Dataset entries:
******************************

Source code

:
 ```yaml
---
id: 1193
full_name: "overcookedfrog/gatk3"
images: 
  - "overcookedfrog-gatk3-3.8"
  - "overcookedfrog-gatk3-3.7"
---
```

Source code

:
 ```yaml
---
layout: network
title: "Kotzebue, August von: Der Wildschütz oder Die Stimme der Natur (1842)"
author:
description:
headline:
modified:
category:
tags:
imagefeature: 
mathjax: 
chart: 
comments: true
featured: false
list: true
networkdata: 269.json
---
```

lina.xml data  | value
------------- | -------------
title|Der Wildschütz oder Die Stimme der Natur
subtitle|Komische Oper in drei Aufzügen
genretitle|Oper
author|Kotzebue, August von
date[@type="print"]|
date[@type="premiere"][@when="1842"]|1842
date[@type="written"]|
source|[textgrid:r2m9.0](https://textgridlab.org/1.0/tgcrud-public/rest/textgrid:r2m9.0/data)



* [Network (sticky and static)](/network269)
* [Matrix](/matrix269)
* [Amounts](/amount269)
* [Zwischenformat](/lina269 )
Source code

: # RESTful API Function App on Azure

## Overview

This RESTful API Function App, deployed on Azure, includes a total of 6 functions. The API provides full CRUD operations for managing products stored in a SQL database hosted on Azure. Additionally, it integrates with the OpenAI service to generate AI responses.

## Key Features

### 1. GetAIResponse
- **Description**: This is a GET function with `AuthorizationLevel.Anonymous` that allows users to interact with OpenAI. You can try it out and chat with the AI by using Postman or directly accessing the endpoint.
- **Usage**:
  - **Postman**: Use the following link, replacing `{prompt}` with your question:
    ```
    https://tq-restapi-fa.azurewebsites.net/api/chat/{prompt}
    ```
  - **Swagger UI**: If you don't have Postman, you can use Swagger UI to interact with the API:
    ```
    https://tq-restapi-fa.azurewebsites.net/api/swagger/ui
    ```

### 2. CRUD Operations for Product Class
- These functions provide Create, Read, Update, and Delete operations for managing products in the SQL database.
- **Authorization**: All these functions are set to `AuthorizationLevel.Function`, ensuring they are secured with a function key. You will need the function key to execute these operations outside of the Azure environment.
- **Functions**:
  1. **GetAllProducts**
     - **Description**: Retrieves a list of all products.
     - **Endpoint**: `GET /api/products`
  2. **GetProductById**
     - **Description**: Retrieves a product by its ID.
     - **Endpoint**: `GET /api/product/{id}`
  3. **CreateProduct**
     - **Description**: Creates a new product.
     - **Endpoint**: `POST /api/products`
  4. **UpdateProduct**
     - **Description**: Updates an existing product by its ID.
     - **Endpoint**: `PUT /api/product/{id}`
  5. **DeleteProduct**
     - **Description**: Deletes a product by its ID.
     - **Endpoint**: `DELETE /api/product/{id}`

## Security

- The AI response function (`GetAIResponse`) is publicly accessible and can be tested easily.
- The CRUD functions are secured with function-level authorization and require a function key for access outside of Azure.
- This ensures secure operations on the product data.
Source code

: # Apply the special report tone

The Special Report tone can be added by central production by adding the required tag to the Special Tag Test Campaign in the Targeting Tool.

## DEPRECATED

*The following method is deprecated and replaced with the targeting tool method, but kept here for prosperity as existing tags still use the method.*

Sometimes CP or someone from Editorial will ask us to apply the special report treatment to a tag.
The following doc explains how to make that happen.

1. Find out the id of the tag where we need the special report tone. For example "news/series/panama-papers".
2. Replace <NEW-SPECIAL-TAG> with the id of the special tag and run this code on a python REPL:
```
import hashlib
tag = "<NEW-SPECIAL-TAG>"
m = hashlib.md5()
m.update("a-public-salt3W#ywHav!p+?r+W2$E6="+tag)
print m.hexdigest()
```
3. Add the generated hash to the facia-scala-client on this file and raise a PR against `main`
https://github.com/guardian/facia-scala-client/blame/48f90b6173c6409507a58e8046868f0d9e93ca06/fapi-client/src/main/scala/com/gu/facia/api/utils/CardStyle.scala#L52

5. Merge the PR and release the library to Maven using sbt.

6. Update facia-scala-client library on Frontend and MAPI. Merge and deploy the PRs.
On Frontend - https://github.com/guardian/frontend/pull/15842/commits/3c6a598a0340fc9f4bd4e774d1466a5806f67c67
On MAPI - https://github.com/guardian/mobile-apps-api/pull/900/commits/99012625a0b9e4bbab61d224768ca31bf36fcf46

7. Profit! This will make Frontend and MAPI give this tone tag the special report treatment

******************************

Your objective: From the records above, extract exactly and only the lines that begin at the line with "- **Description**: Creates" and stop after the line with "- The CRUD functions".

Result of the task:
     - **Description**: Creates a new product.
     - **Endpoint**: `POST /api/products`
  4. **UpdateProduct**
     - **Description**: Updates an existing product by its ID.
     - **Endpoint**: `PUT /api/product/{id}`
  5. **DeleteProduct**
     - **Description**: Deletes a product by its ID.
     - **Endpoint**: `DELETE /api/product/{id}`

## Security

- The AI response function (`GetAIResponse`) is publicly accessible and can be tested easily.
- The CRUD functions are secured with function-level authorization and require a function key for access outside of Azure.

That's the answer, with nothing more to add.